→ Problem details
Only certain lines below are wanted: those starting at the line containing "This repo is" and ending at the line containing "your local machine.", both included, each retyped exactly.

→ Task inputs
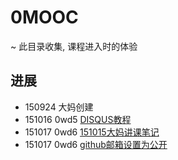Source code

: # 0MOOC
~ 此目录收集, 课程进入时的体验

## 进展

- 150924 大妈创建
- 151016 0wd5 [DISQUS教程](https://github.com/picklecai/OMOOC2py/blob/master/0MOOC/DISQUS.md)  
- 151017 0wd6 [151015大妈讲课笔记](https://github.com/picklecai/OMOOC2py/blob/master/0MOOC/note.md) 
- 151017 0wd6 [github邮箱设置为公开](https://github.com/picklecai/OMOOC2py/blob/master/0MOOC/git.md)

---

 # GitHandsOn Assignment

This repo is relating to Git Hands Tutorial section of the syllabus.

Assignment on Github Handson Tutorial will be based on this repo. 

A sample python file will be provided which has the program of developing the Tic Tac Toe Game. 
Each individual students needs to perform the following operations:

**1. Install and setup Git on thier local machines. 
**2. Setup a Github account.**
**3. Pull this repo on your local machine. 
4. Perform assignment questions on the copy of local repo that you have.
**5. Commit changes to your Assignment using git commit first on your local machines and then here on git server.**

--

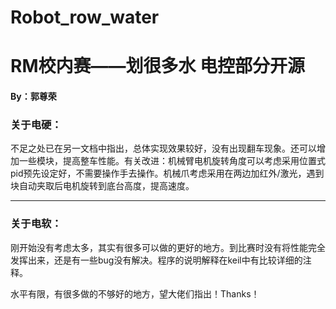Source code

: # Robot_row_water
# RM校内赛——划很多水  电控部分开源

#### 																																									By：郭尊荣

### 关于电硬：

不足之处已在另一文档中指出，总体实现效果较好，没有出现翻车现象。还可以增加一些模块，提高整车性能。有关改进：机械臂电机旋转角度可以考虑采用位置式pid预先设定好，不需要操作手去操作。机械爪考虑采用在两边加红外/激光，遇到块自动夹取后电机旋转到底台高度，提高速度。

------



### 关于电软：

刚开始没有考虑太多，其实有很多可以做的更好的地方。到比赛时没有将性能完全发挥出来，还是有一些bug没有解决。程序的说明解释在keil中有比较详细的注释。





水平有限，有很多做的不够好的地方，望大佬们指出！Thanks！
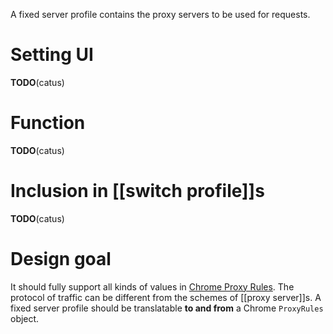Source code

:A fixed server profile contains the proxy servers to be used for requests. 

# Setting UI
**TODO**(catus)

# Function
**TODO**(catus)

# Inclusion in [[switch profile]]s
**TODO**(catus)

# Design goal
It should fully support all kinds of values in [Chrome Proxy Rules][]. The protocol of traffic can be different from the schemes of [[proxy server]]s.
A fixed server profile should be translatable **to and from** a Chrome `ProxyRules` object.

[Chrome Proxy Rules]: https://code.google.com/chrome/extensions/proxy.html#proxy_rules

→ Result of the exercise
This repo is relating to Git Hands Tutorial section of the syllabus.

Assignment on Github Handson Tutorial will be based on this repo. 

A sample python file will be provided which has the program of developing the Tic Tac Toe Game. 
Each individual students needs to perform the following operations:

**1. Install and setup Git on thier local machines. 
**2. Setup a Github account.**
**3. Pull this repo on your local machine. 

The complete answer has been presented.